夜明け頃まで降っていた雨のせいか、今朝はいつになくすっきりと目が覚めた。
今日は仕事もないのだし、たまには俺も一緒に朝食の支度でもしようか。千鶴に教えを請い、最近やっと魚くらいならば焼けるようになったのだ。
体を起こして隣を見ると、身じろぐ気配すらなくすやすやと眠る千鶴の姿。いつもなら俺より早いか、俺が起きたらすぐ後に目を覚ますのに。
安心しきったような寝顔に思わず口元が緩むが、あまり見ていては起きた後の機嫌を損ねてしまう恐れがある。
少々名残惜しい気持ちを感じつつ、華奢な肩をそっと揺らした。

「千鶴、朝だ」
「………」
「千鶴」
「…んぅ」

眩しそうに一瞬眉根が寄せられると、ゆっくりと瞼が開く。しかしまだ完全に起きてはいないようで、眠そうな瞳が俺をとらえた。

「はじめさん…」
「起きたか」
「…んー」

また降りていきそうな瞼と伸ばされた腕に苦笑しながら、甘えられるまま抱き起こしてやる。
そのまま抱き着いた千鶴が嬉しそうに首筋に擦り寄って来た。

「一さんの髪、柔らかくて気持ち良いです」

よほど気に入ったのか、何度も撫でるように梳く指先が心地良い。

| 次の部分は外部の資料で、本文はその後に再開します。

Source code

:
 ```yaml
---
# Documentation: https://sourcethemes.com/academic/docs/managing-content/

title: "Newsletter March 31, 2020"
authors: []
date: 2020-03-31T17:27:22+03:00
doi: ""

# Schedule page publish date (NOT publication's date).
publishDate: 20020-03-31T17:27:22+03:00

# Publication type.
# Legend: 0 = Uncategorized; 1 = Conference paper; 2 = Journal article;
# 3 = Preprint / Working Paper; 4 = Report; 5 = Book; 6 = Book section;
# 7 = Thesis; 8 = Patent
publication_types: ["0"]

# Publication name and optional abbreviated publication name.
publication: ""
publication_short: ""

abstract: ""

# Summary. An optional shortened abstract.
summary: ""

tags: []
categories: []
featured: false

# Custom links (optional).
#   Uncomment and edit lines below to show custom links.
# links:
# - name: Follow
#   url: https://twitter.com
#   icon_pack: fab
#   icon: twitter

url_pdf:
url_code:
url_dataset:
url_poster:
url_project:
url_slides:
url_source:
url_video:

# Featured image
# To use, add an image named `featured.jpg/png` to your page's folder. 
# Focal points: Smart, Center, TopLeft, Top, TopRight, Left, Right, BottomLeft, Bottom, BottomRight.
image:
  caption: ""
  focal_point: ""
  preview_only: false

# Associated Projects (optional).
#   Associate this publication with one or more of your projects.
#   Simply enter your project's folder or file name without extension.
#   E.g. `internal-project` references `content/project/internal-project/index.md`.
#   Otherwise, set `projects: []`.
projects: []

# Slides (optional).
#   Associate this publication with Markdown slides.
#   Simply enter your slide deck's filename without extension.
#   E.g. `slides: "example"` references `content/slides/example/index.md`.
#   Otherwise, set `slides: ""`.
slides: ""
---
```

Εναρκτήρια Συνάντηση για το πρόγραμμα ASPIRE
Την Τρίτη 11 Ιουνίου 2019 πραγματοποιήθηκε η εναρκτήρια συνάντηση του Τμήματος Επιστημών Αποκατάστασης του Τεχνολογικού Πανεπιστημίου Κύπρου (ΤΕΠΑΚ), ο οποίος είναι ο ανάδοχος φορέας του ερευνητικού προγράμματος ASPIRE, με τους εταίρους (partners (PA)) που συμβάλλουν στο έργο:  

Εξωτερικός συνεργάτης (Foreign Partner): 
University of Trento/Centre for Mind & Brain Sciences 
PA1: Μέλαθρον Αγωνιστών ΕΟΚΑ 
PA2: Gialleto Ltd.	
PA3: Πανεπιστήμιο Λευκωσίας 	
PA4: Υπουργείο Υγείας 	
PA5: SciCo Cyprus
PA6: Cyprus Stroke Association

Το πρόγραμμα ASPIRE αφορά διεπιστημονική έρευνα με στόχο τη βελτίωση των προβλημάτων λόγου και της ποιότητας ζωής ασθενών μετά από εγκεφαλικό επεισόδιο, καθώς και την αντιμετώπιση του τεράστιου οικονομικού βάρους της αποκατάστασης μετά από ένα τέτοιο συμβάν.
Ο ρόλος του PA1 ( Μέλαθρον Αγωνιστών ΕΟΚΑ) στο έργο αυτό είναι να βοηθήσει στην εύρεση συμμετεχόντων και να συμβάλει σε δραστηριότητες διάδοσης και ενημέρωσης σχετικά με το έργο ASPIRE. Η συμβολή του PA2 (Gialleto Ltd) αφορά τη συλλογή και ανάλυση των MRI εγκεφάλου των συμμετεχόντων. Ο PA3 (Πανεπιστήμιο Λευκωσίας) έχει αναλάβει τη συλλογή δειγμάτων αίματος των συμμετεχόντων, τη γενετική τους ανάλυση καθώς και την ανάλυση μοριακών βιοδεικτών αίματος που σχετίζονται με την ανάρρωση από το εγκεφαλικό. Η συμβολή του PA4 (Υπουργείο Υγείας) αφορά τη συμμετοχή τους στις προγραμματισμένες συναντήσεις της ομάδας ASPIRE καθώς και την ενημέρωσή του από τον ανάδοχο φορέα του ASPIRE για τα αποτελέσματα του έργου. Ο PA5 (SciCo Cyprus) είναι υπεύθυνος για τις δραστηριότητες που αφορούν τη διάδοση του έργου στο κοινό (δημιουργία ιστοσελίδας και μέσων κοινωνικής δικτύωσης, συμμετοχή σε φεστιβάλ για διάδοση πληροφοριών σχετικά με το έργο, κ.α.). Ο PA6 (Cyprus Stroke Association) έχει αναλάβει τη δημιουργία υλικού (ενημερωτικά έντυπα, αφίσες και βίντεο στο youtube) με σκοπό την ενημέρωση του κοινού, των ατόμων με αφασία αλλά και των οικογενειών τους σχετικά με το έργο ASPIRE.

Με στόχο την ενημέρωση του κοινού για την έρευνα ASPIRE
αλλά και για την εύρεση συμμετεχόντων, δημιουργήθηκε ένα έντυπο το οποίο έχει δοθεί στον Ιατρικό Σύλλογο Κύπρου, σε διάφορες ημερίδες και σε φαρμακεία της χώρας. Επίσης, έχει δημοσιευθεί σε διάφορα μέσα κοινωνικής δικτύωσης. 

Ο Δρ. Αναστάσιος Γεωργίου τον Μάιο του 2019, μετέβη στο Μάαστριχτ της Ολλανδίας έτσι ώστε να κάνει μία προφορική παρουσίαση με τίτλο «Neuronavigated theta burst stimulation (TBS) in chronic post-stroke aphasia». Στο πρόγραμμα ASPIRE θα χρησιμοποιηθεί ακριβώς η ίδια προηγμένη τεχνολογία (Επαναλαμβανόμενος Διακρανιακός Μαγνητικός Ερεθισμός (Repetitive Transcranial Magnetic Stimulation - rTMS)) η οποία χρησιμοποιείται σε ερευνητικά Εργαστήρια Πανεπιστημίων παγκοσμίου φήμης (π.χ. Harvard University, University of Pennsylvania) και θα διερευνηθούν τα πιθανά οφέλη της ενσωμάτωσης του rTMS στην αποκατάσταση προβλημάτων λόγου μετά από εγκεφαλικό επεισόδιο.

やがて満足した千鶴が体を離し、嬉しそうに笑う。
俺としては、千鶴の真っ直ぐでさらさらした髪の方が好きだ。下ろされた髪を梳くとやわらかい感触が伝わって、いつまでも撫でていたくなる。

「千鶴、」
「ん」
「…!」

猫のように、気持ち良さそうに細められた月色と、手のひらに擦り寄せられる頬の感触。
寝起きの今だから見られる表情に、少しだけくらくらする。
瞬間、合った視線と嬉しそうな笑み。

「おはよう、ございます」
「…ああ。おはよう」

そして、触れるだけのくちづけをした。